Automatic Configuration

Whenever CFS detects that the desired configuration does not match the current configuration state, CFS Batcher will automatically start a CFS session to apply the necessary configuration. See Configuration Management with CFS Batcher for more information.

There are several situations that will cause automatic configuration:

  • When rebooted, components that have the cfs-state-reporter package installed will register a null current configuration, resulting in a full configuration.
  • When a configuration is updated, all components with that desired configuration will automatically get updates for the layers of the configuration that have changed.
  • If a configuration is only partially applied because of a previous failed configuration session and the component has not exceeded its maximum retries, it will be configured with any layers of the configurations that have not yet been successfully applied.
  • When a user manually resets the configuration state of a component, it will force reconfiguration without rebooting a node.
  • If a manual CFS session applies a version of a playbook that conflicts with the version in the desired configuration, CFS will re-apply the desired version after the manual session is completed.
  • Any other situation that causes the desired state to not match with the current state of a component will trigger automatic configuration.

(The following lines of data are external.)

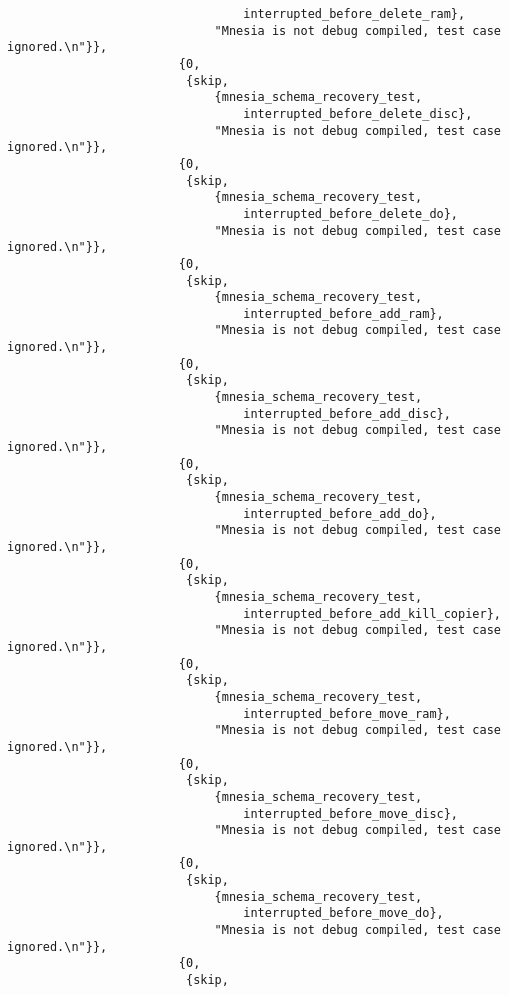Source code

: \begin{verbatim}
                                 interrupted_before_delete_ram},
                             "Mnesia is not debug compiled, test case ignored.\n"}},
                        {0,
                         {skip,
                             {mnesia_schema_recovery_test,
                                 interrupted_before_delete_disc},
                             "Mnesia is not debug compiled, test case ignored.\n"}},
                        {0,
                         {skip,
                             {mnesia_schema_recovery_test,
                                 interrupted_before_delete_do},
                             "Mnesia is not debug compiled, test case ignored.\n"}},
                        {0,
                         {skip,
                             {mnesia_schema_recovery_test,
                                 interrupted_before_add_ram},
                             "Mnesia is not debug compiled, test case ignored.\n"}},
                        {0,
                         {skip,
                             {mnesia_schema_recovery_test,
                                 interrupted_before_add_disc},
                             "Mnesia is not debug compiled, test case ignored.\n"}},
                        {0,
                         {skip,
                             {mnesia_schema_recovery_test,
                                 interrupted_before_add_do},
                             "Mnesia is not debug compiled, test case ignored.\n"}},
                        {0,
                         {skip,
                             {mnesia_schema_recovery_test,
                                 interrupted_before_add_kill_copier},
                             "Mnesia is not debug compiled, test case ignored.\n"}},
                        {0,
                         {skip,
                             {mnesia_schema_recovery_test,
                                 interrupted_before_move_ram},
                             "Mnesia is not debug compiled, test case ignored.\n"}},
                        {0,
                         {skip,
                             {mnesia_schema_recovery_test,
                                 interrupted_before_move_disc},
                             "Mnesia is not debug compiled, test case ignored.\n"}},
                        {0,
                         {skip,
                             {mnesia_schema_recovery_test,
                                 interrupted_before_move_do},
                             "Mnesia is not debug compiled, test case ignored.\n"}},
                        {0,
                         {skip,

\end{verbatim}
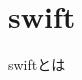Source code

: \documentclass[../../../main]{subfiles}
\begin{document}
    \section{swift}\label{sec:phraseology-swift}

    swiftとは
\end{document}
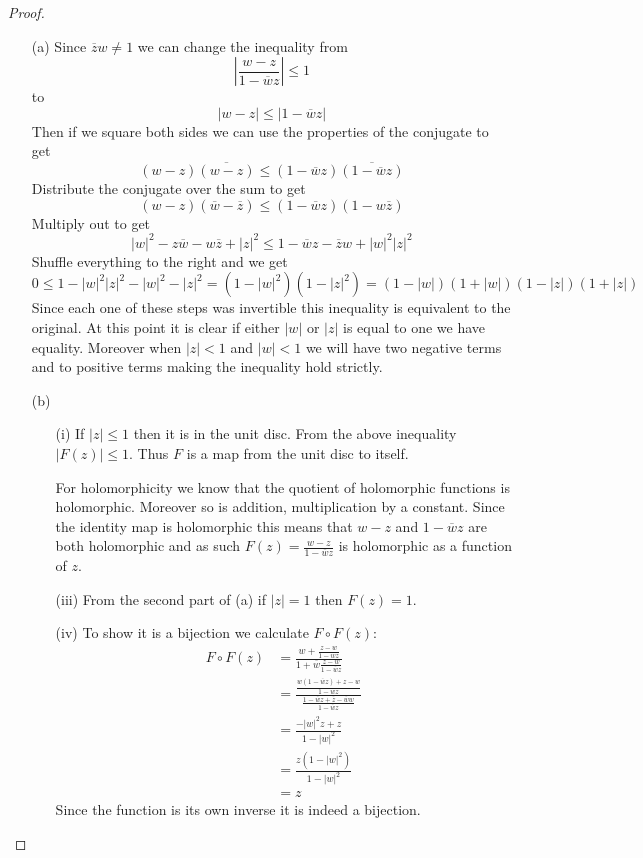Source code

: \documentclass[10pt]{article}
\newcommand{\conj}[1]{\overline{#1}}
\theoremstyle{plain}
\theoremstyle{remark}
\begin{document}
\begin{proof}
  \begin{itemize}
  \item[(a)] Since $\conj{z}w\neq 1$ we can change the inequality from
    \[
      \left|
        \frac{w-z}{1-\conj{w}{z}}
      \right| \leq 1
    \]
    to
    \[
      |w-z|\leq |1-\conj{w}z|
    \]
    Then if we square both sides we can use the properties of the conjugate
    to get
    \[
      (w-z)\conj{(w-z)} \leq (1-\conj{w}z)\conj{(1-\conj{w}z)}
    \]
    Distribute the conjugate over the sum to get
    \[
      (w-z)(\conj{w}-\conj{z})\leq (1-\conj{w}z)(1-w\conj{z})
    \]
    Multiply out to get
    \[
      |w|^2-z\conj{w}-w\conj{z} + |z|^2\leq 1-\conj{w}z-\conj{z}w+|w|^2|z|^2
    \]
    Shuffle everything to the right and we get
    \[
      0 \leq 1-|w|^2|z|^2 -|w|^2-|z|^2 = (1-|w|^2)(1-|z|^2) = (1-|w|)(1+|w|)(1-|z|)(1+|z|)
    \]
    Since each one of these steps was invertible this inequality is equivalent
    to the original. At this point it is clear if either $|w|$ or $|z|$ is
    equal to one we have equality. Moreover when $|z|<1$ and $|w|<1$ we will
    have two negative terms and to positive terms making the inequality hold
    strictly.
  \item[(b)]
    \begin{itemize}
    \item[(i)] If $|z|\leq 1$ then  it is in the unit disc. From the above
      inequality $|F(z)|\leq 1$. Thus $F$ is a map from the unit disc to
      itself.

      For holomorphicity we know that the quotient of holomorphic functions is holomorphic.
      Moreover so is addition, multiplication by a constant. Since the identity map
      is holomorphic this means that $w-z$ and $1-\conj{w}z$ are both holomorphic and
      as such $F(z)=\frac{w-z}{1-\conj{w}z}$ is holomorphic as a function of $z$.
    \item[(iii)] From the second part of (a) if $|z|=1$ then $F(z)=1$.
    \item[(iv)] To show it is a bijection we calculate $F\circ F(z)$:
      \begin{align*}
        F\circ F(z) &= \frac{w+\frac{z-w}{1-\conj{w}z}}{1+\conj{w}\frac{z-w}{1-\conj{w}z}}\\
                &= \frac{\frac{w(1-\conj{w}z)+z-w}{1-\conj{w}z}}{\frac{1-\conj{w}z+\conj{z}-\conj{w}w}{1-\conj{w}z}}\\
                &= \frac{-|w|^2z+z}{1-|w|^2}\\
                &= \frac{z(1-|w|^2)}{1-|w|^2}\\
                &= z
      \end{align*}
      Since the function is its own inverse it is indeed a bijection.
    \end{itemize}
  \end{itemize}
\end{proof}
\end{document}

CFS only tracks the current state of components as they are configured by CFS sessions. It does not track configuration state created or modified by other tooling on the system.

View Component Configuration

Configuration status of a given component (using the component name (xname)) is available through the cray cfs components describe command. The following fields are provided to determine the status and state of the component:

  • configurationStatus

    The status of the component’s configuration. Valid status values are unconfigured, failed, pending, and configured.

  • desiredConfig

    The CFS configurations entry assigned to this component.

  • enabled

    Indicates whether the component will be configured by CFS or not.

  • errorCount

    The number of times configuration sessions have failed to configure this component.

  • retryPolicy

    The number of times the configuration will be attempted if it fails. If errorCount >= retryPolicy, CFS will not continue attempts to apply the desiredConfig.

  • state

    The list of configuration layers that have been applied to the component from the desiredConfig.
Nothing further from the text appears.